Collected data
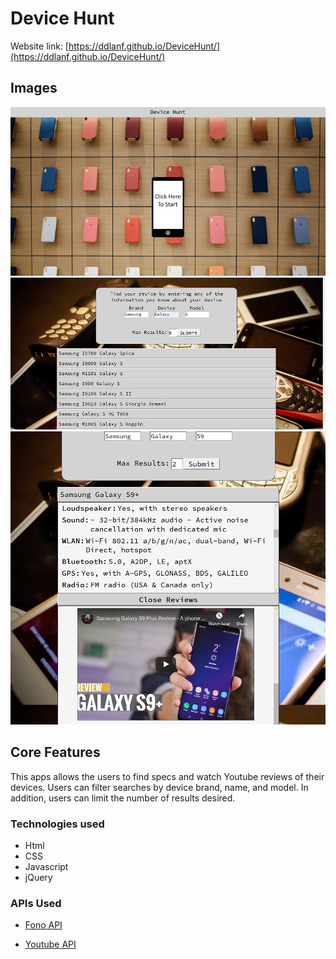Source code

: # **Device Hunt**

Website link: [https://ddlanf.github.io/DeviceHunt/](https://ddlanf.github.io/DeviceHunt/)

## Images
![Screenshot1](/images/Screenshot1.png)
![Screenshot2](/images/Screenshot2.png)
![Screenshot3](/images/Screenshot3.png)

## Core Features
This apps allows the users to find specs and watch Youtube reviews of their devices.
Users can filter searches by device brand, name, and model. In addition, users can limit the number 
of results desired.

### Technologies used
* Html
* CSS
* Javascript
* jQuery

### APIs Used
*  [Fono API](https://fonoapi.freshpixl.com/)

* [Youtube API](https://developers.google.com/youtube/v3)


<!-- Just adding a random comment --><!-- Just adding a random comment --><!-- Just adding a random comment --><!-- Just adding a random comment --><!-- Just adding a random comment --><!-- Just adding a random comment -->
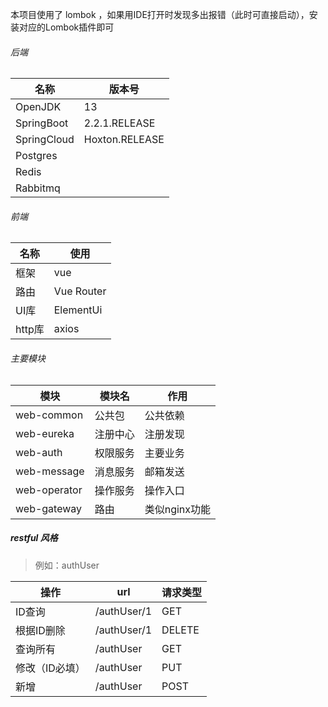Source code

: 本项目使用了 lombok ，如果用IDE打开时发现多出报错（此时可直接启动），安装对应的Lombok插件即可

###### 后端
名称|版本号
---|---
OpenJDK|13
SpringBoot|2.2.1.RELEASE
SpringCloud|Hoxton.RELEASE
Postgres|
Redis|
Rabbitmq|
###### 前端
名称|使用
---|--- 
框架|vue
路由|Vue Router
UI库|ElementUi
http库|axios
###### 主要模块
模块|模块名|作用
---|--- | ---
web-common|公共包|公共依赖
web-eureka|注册中心|注册发现
web-auth|权限服务|主要业务
web-message|消息服务|邮箱发送
web-operator|操作服务|操作入口
web-gateway|路由|类似nginx功能

##### restful 风格
>例如：authUser 

操作|url|请求类型
---|--- | ---
ID查询|/authUser/1|GET
根据ID删除|/authUser/1|DELETE
查询所有|/authUser|GET
修改（ID必填）|/authUser|PUT
新增|/authUser|POST
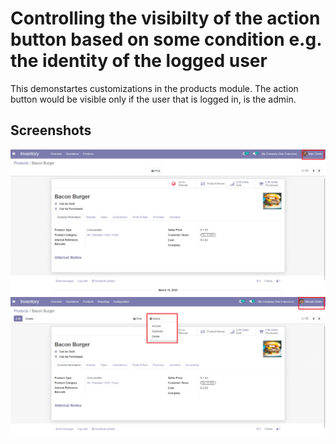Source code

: # Controlling the visibilty of the action button based on some condition e.g. the identity of the logged user
This demonstartes customizations in the products module. The action button would be visible only if the user that is logged in, is the admin.

## Screenshots

<picture>
 <img alt="Screenshot1" src="https://raw.githubusercontent.com/ambientWave/Odoo-Frontend-Backend-Customization/modifyActionButtonMenuItemsUsingJS/custom/modifyActionButtonMenuItemsUsingJS.png">
</picture>

<picture>
 <img alt="Screenshot2" src="https://raw.githubusercontent.com/ambientWave/Odoo-Frontend-Backend-Customization/modifyActionButtonMenuItemsUsingJS/custom/modifyActionButtonMenuItemsUsingJS2.png">
</picture>
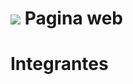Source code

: # ![](http://images4.fanpop.com/image/answers/2045000/2045401_1317846083196.52res_400_300.jpg) Pagina web
# Integrantes 
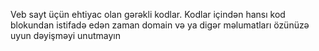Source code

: Veb sayt üçün ehtiyac olan gərəkli kodlar. Kodlar içindən hansı kod blokundan istifadə edən zaman domain və ya digər məlumatları özünüzə uyun dəyişməyi unutmayın
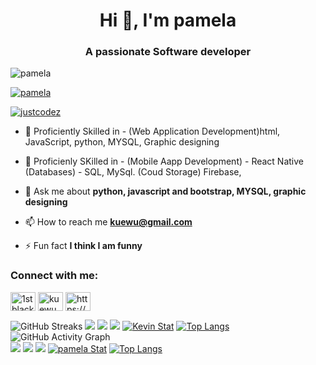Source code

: <h1 align="center">Hi 👋, I'm pamela</h1>
<h3 align="center">A passionate Software developer</h3>

<p align="left"> <img src="https://komarev.com/ghpvc/?username=pamela&label=Profile%20views&color=0e75b6&style=flat" alt="pamela" /> </p>



<p align="left"> <a href="https://github.com/ryo-ma/github-profile-trophy"><img src="https://github-profile-trophy.vercel.app/?username=pamela" alt="pamela" /></a> </p>

<p align="left"> <a href="https://twitter.com/justcodez" target="blank"><img src="https://img.shields.io/twitter/follow/justcodez?logo=twitter&style=for-the-badge" alt="justcodez" /></a> </p>

- 🔭 Proficiently Skilled in - (Web Application Development)html, JavaScript, python, MYSQL, Graphic designing

- 🌱 Proficienly SKilled in - (Mobile Aapp Development) - React Native (Databases) - SQL, MySql.    (Coud Storage) Firebase, 

- 💬 Ask me about **python, javascript and bootstrap, MYSQL, graphic designing**

- 📫 How to reach me **kuewu@gmail.com**

- ⚡ Fun fact **I think I am funny**

<h3 align="left">Connect with me:</h3>
<p align="left">
<a href="https://twitter.com/justcodez" target="blank"><img align="center" src="https://raw.githubusercontent.com/rahuldkjain/github-profile-readme-generator/master/src/images/icons/Social/twitter.svg" alt="1stblackcousin" height="30" width="40" /></a>
<a href="https://instagram.com/kuewu pamela" target="blank"><img align="center" src="https://raw.githubusercontent.com/rahuldkjain/github-profile-readme-generator/master/src/images/icons/Social/instagram.svg" alt="kuewu pamela" height="30" width="40" /></a>
<a href="https://www.youtube.com/c/https://www.youtube.com/channel/uc67agzxax7p8d03hut2zfoq" target="blank"><img align="center" src="https://raw.githubusercontent.com/rahuldkjain/github-profile-readme-generator/master/src/images/icons/Social/youtube.svg" alt="https://www.youtube.com/channel/uc67agzxax7p8d03hut2zfoq" height="30" width="40" /></a>
</p>

![GitHub Streaks](http://github-readme-streak-stats.herokuapp.com?user=kuewu&theme=dracula&hide_border=true)
![](https://github-profile-summary-cards.vercel.app/api/cards/profile-details?username=kuewu&theme=github_dark)
![](https://github-profile-summary-cards.vercel.app/api/cards/repos-per-language?username=kuewu&theme=github_dark)
![](https://github-profile-summary-cards.vercel.app/api/cards/most-commit-language?username=kuewu&theme=github_dark)
[![Kevin Stat](https://github-readme-stats.vercel.app/api?username=kuewu&show_icons=true&theme=github_dark)](https://github.com/kuewu)
[![Top Langs](https://github-readme-stats.vercel.app/api/top-langs/?username=kuewu&layout=compact&langs_count=10&theme=github_dark&hide_border=true&count-private=true)](https://github.com/qbentil)
 ![GitHub Activity Graph](https://activity-graph.herokuapp.com/graph?username=kuewu&theme=dracula)  
![](https://github-profile-summary-cards.vercel.app/api/cards/profile-details?username=kuewu&theme=github_dark)
![](https://github-profile-summary-cards.vercel.app/api/cards/repos-per-language?username=kuewu&theme=github_dark)
![](https://github-profile-summary-cards.vercel.app/api/cards/most-commit-language?username=kuewu&theme=github_dark)
[![pamela Stat](https://github-readme-stats.vercel.app/api?username=kuewu&show_icons=true&theme=github_dark)](https://github.com/kuewu)
[![Top Langs](https://github-readme-stats.vercel.app/api/top-langs/?username=pamela&layout=compact&langs_count=10&theme=github_dark&hide_border=true&count-private=true)](https://github.com/qbentil)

Task details -
Go through the records above and write out every line exactly, passing over the pictures.

Answer box -
Source code

: # **Device Hunt**

Website link: [https://ddlanf.github.io/DeviceHunt/](https://ddlanf.github.io/DeviceHunt/)

## Images
![Screenshot1](/images/Screenshot1.png)
![Screenshot2](/images/Screenshot2.png)
![Screenshot3](/images/Screenshot3.png)

## Core Features
This apps allows the users to find specs and watch Youtube reviews of their devices.
Users can filter searches by device brand, name, and model. In addition, users can limit the number 
of results desired.

### Technologies used
* Html
* CSS
* Javascript
* jQuery

### APIs Used
*  [Fono API](https://fonoapi.freshpixl.com/)

* [Youtube API](https://developers.google.com/youtube/v3)


<!-- Just adding a random comment --><!-- Just adding a random comment --><!-- Just adding a random comment --><!-- Just adding a random comment --><!-- Just adding a random comment --><!-- Just adding a random comment -->
Source code

: 本项目使用了 lombok ，如果用IDE打开时发现多出报错（此时可直接启动），安装对应的Lombok插件即可

###### 后端
名称|版本号
---|---
OpenJDK|13
SpringBoot|2.2.1.RELEASE
SpringCloud|Hoxton.RELEASE
Postgres|
Redis|
Rabbitmq|
###### 前端
名称|使用
---|--- 
框架|vue
路由|Vue Router
UI库|ElementUi
http库|axios
###### 主要模块
模块|模块名|作用
---|--- | ---
web-common|公共包|公共依赖
web-eureka|注册中心|注册发现
web-auth|权限服务|主要业务
web-message|消息服务|邮箱发送
web-operator|操作服务|操作入口
web-gateway|路由|类似nginx功能

##### restful 风格
>例如：authUser 

操作|url|请求类型
---|--- | ---
ID查询|/authUser/1|GET
根据ID删除|/authUser/1|DELETE
查询所有|/authUser|GET
修改（ID必填）|/authUser|PUT
新增|/authUser|POST
Source code

: # Controlling the visibilty of the action button based on some condition e.g. the identity of the logged user
This demonstartes customizations in the products module. The action button would be visible only if the user that is logged in, is the admin.

## Screenshots

<picture>
 <img alt="Screenshot1" src="https://raw.githubusercontent.com/ambientWave/Odoo-Frontend-Backend-Customization/modifyActionButtonMenuItemsUsingJS/custom/modifyActionButtonMenuItemsUsingJS.png">
</picture>

<picture>
 <img alt="Screenshot2" src="https://raw.githubusercontent.com/ambientWave/Odoo-Frontend-Backend-Customization/modifyActionButtonMenuItemsUsingJS/custom/modifyActionButtonMenuItemsUsingJS2.png">
</picture>
Source code

: # ![](http://images4.fanpop.com/image/answers/2045000/2045401_1317846083196.52res_400_300.jpg) Pagina web
# Integrantes 
Source code

: Veb sayt üçün ehtiyac olan gərəkli kodlar. Kodlar içindən hansı kod blokundan istifadə edən zaman domain və ya digər məlumatları özünüzə uyun dəyişməyi unutmayın
Source code

: <h1 align="center">Hi 👋, I'm pamela</h1>
<h3 align="center">A passionate Software developer</h3>

<p align="left"> <img src="https://komarev.com/ghpvc/?username=pamela&label=Profile%20views&color=0e75b6&style=flat" alt="pamela" /> </p>



<p align="left"> <a href="https://github.com/ryo-ma/github-profile-trophy"><img src="https://github-profile-trophy.vercel.app/?username=pamela" alt="pamela" /></a> </p>

<p align="left"> <a href="https://twitter.com/justcodez" target="blank"><img src="https://img.shields.io/twitter/follow/justcodez?logo=twitter&style=for-the-badge" alt="justcodez" /></a> </p>

- 🔭 Proficiently Skilled in - (Web Application Development)html, JavaScript, python, MYSQL, Graphic designing

- 🌱 Proficienly SKilled in - (Mobile Aapp Development) - React Native (Databases) - SQL, MySql.    (Coud Storage) Firebase, 

- 💬 Ask me about **python, javascript and bootstrap, MYSQL, graphic designing**

- 📫 How to reach me **kuewu@gmail.com**

- ⚡ Fun fact **I think I am funny**

<h3 align="left">Connect with me:</h3>
<p align="left">
<a href="https://twitter.com/justcodez" target="blank"><img align="center" src="https://raw.githubusercontent.com/rahuldkjain/github-profile-readme-generator/master/src/images/icons/Social/twitter.svg" alt="1stblackcousin" height="30" width="40" /></a>
<a href="https://instagram.com/kuewu pamela" target="blank"><img align="center" src="https://raw.githubusercontent.com/rahuldkjain/github-profile-readme-generator/master/src/images/icons/Social/instagram.svg" alt="kuewu pamela" height="30" width="40" /></a>
<a href="https://www.youtube.com/c/https://www.youtube.com/channel/uc67agzxax7p8d03hut2zfoq" target="blank"><img align="center" src="https://raw.githubusercontent.com/rahuldkjain/github-profile-readme-generator/master/src/images/icons/Social/youtube.svg" alt="https://www.youtube.com/channel/uc67agzxax7p8d03hut2zfoq" height="30" width="40" /></a>
</p>

![GitHub Streaks](http://github-readme-streak-stats.herokuapp.com?user=kuewu&theme=dracula&hide_border=true)
![](https://github-profile-summary-cards.vercel.app/api/cards/profile-details?username=kuewu&theme=github_dark)
![](https://github-profile-summary-cards.vercel.app/api/cards/repos-per-language?username=kuewu&theme=github_dark)
![](https://github-profile-summary-cards.vercel.app/api/cards/most-commit-language?username=kuewu&theme=github_dark)
[![Kevin Stat](https://github-readme-stats.vercel.app/api?username=kuewu&show_icons=true&theme=github_dark)](https://github.com/kuewu)
[![Top Langs](https://github-readme-stats.vercel.app/api/top-langs/?username=kuewu&layout=compact&langs_count=10&theme=github_dark&hide_border=true&count-private=true)](https://github.com/qbentil)
 ![GitHub Activity Graph](https://activity-graph.herokuapp.com/graph?username=kuewu&theme=dracula)  
![](https://github-profile-summary-cards.vercel.app/api/cards/profile-details?username=kuewu&theme=github_dark)
![](https://github-profile-summary-cards.vercel.app/api/cards/repos-per-language?username=kuewu&theme=github_dark)
![](https://github-profile-summary-cards.vercel.app/api/cards/most-commit-language?username=kuewu&theme=github_dark)
[![pamela Stat](https://github-readme-stats.vercel.app/api?username=kuewu&show_icons=true&theme=github_dark)](https://github.com/kuewu)
[![Top Langs](https://github-readme-stats.vercel.app/api/top-langs/?username=pamela&layout=compact&langs_count=10&theme=github_dark&hide_border=true&count-private=true)](https://github.com/qbentil)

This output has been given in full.